Damn poor excuse!


This cartoon came across my news feed the other day, and I thought hallefreakinglulah!! A simple cartoon that maybe, possibly might get through to some people!
I’ve talked, posted and shared for years just this. Mental health disorders are not all made up, not all in a persons head, and definitely not that easy!

It all comes back to seeing is believing.  And because people can’t see your inner workings of your brain, they either assume your full of crap, or that it’s not as bad as you think or as a physical pain or disease. Trust me I get it. One of my hardest struggles with dude was not seeing it. If he was bleeding, coughing etc I knew what to do.
So I suppose my struggle was not being able to see meant I couldn’t help heal.
I know this now not to be true. As with any chronic illness there are things those of us on the outside can do to help.   In my case it’s helping him maintain. In your case it may be something different,  but no matter what, chronic or not, depression, anxiety, bipolar, the whole gambit is just as real and scary (and potentially as life threatening ) as cancer, diabetes, and broken bones.
But we can help. And we as parents, families, friends and hell as a society need to do so!
It all takes time, and Yes a little frustration, a lot of patience, and even more compassion!

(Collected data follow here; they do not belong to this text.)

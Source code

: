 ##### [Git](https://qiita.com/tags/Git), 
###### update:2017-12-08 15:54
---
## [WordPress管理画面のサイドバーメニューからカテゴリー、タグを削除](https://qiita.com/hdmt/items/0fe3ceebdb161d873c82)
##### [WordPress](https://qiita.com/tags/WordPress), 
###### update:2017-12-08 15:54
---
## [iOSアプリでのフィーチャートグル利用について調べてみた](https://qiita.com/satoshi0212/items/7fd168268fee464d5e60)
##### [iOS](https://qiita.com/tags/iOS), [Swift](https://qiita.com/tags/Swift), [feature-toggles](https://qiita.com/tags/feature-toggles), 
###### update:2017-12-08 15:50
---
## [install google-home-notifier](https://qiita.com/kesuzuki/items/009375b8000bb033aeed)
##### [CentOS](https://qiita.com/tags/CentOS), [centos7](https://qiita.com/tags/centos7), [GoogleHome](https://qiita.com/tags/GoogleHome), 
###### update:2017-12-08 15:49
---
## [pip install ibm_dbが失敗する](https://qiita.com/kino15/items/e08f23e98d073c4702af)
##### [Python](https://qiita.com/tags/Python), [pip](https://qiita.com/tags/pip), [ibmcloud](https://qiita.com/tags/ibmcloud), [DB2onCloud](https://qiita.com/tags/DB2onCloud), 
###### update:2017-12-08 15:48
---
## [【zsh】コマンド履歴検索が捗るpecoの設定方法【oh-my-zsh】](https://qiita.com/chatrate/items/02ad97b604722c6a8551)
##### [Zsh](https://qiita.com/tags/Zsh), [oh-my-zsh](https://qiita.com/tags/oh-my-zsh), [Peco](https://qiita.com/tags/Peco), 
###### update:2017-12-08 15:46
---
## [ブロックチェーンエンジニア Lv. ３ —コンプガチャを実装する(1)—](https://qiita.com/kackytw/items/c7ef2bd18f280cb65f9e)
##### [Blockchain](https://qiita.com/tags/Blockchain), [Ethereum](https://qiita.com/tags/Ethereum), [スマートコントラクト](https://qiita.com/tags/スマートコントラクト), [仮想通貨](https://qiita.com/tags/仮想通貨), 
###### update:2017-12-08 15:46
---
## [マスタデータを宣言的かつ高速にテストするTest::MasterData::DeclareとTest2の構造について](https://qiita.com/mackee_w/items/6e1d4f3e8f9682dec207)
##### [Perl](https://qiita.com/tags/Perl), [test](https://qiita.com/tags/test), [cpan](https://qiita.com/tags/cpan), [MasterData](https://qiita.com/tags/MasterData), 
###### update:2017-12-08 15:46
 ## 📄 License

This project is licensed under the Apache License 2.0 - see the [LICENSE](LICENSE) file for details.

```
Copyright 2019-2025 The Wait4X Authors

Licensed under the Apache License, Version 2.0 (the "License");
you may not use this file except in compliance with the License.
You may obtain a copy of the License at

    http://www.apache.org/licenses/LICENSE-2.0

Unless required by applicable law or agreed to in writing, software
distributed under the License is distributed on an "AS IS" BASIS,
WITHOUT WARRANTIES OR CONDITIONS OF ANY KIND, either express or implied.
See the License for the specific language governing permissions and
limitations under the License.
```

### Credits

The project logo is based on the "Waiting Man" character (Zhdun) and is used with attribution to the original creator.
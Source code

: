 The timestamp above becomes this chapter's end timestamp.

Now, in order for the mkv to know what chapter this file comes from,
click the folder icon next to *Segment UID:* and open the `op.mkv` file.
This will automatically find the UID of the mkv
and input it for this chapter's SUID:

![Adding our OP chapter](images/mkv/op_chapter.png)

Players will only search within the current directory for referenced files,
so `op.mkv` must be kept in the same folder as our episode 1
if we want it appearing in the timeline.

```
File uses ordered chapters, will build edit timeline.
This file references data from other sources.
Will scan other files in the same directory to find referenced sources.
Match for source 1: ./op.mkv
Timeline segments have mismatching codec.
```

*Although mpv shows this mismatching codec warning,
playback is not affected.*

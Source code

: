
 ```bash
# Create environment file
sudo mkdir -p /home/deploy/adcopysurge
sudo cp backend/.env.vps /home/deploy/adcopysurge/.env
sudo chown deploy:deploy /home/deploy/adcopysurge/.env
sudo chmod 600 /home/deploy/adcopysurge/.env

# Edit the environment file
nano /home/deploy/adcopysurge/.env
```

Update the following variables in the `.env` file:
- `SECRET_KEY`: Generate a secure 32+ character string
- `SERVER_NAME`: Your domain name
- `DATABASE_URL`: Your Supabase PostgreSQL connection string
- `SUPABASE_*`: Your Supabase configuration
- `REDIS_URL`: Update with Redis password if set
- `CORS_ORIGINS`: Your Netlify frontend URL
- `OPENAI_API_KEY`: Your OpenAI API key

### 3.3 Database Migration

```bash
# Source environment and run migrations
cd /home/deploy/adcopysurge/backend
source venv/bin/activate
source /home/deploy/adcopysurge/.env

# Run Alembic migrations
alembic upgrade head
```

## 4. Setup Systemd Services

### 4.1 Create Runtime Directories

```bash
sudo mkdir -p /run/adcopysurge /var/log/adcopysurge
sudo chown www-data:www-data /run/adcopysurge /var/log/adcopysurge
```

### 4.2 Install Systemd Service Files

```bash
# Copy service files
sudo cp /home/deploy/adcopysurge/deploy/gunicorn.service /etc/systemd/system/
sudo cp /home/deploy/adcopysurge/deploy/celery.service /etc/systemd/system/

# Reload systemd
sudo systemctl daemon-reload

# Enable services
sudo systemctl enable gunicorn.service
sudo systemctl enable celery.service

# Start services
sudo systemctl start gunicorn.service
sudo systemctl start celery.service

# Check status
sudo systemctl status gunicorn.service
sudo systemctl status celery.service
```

We need to first stop saying the things in the cartoon.  That in it self would be a huge success!

People suffering don’t need us to tell them to suck it up and move on. They don’t need us telling them it’s not that big of a deal. Do you not think they’d love for that to be true? It isn’t fun you know. 

Would you, really think about these questions, tell a cancer patient to suck it up?
Would you fight the doctor trying to tell you your loved one needed insulin to live? Or would you take the cast off your child’s arm as soon as you got home?

I doubt you would.

You would hold them. You would cry for their pain, and the unknown. You would do anything in your power to ease their pain. You would drive miles for appointments.  You would allow them sick days.  And days to just be. You would let them rest and re coup until they felt good enough to carry on. You would fundraise for cures.  You would move mountains to heal them or maintain their ideal health.  You would sympathize, and be there, not just for the patient but their loved one’s.
(I watched a video once and a mother was asked what’s the difference between your child being diagnosed with cancer and yours with (I think it was) depression? Her response,  casseroles.)
  Think about it.

If  we as parents, friends and society do all of the above for physical illness without question, why do we not do the same for mental illness?

Because we can’t see it? Think about all the other things you can’t physically see, yet believe.  I’m sorry, but having to see to believe is a damn poor excuse!